Google’s Book Search

A posting by Larry Lessig on the ethics of Web 2.0 reminded me that I’ve been intending to explore Google’s Book Search, now that it’s had some time to mature. I’m amazed to find that the full text (missing 8 pages) of Thomas Chandler Haliburton’s two-volume An Historical and Statistical Account of Nova-Scotia (1829) is available as a .pdf file. This was the first book I read, sometime in 1969, when I took it into my head to do my dissertation research in Nova Scotia. How things have changed… A search for nova scotia lunenburg, limiting to “Full view books” turns up a great many volumes, as does a search for nova scotia “annapolis valley”. Wandering further into my own past interests, a Full view search for sarawak turns up a marvelous library of historical treatments…

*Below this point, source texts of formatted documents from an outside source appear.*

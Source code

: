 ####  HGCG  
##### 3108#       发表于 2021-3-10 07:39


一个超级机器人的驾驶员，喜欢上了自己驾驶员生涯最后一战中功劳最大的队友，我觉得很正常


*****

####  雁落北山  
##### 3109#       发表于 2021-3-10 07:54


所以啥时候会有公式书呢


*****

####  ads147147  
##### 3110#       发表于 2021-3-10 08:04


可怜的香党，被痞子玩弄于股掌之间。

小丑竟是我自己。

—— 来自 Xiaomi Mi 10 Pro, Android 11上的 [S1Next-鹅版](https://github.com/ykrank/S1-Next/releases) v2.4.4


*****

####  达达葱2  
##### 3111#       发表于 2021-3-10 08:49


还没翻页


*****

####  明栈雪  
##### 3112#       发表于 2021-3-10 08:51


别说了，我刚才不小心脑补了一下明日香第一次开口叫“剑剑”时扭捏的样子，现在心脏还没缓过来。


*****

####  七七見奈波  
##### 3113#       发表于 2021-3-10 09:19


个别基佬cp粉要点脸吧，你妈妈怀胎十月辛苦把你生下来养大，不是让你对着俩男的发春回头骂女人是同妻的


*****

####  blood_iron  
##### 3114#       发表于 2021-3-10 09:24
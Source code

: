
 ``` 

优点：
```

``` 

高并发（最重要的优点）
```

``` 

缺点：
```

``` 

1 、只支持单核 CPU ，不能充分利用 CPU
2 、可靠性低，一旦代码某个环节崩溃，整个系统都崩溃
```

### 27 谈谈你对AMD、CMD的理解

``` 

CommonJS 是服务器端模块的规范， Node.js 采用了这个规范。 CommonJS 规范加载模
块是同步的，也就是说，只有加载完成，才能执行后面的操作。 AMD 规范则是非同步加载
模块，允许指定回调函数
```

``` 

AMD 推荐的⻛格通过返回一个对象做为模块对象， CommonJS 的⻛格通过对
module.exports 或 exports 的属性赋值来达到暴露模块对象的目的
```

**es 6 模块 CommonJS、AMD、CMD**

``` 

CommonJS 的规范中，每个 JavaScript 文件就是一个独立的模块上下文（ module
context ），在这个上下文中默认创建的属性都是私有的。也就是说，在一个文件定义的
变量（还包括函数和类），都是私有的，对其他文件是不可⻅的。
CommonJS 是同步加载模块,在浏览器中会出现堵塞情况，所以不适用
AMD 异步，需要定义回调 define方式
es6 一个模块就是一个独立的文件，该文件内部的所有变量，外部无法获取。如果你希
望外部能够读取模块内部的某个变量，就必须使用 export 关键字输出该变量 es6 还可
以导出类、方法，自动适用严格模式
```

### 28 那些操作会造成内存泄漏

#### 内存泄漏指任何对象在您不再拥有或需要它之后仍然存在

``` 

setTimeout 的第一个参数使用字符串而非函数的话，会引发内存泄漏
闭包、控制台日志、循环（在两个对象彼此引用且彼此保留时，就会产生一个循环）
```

While most of the Full view hoard is books long out of copyright, I found a remarkable trove of recent material when I tried a search for somalia. Case in point: Major Timothy Karcher’s Understanding the “Victory Disease,” From the Little Bighorn to Mogadishu and Beyond (2004), the foreword to which notes that

US military planners must possess a solid foundation of military history and cultural awareness to ensure battlefield and strategic success today and in the future…

Other happier serendipities: a search for “street directory” brought me Barnard’s 1876 The City of New York: A Complete Guide, and a bit of exploring finds this magnificent advertisement for the Reactionary Lifter:

It will be seen that the EXERCISE, as well as the APPARATUS, is especially adapted for Ladies use. It is the only Machine in use by which a lady can take sufficient exercise without change of dress, soiled hands, awkward positions, etc.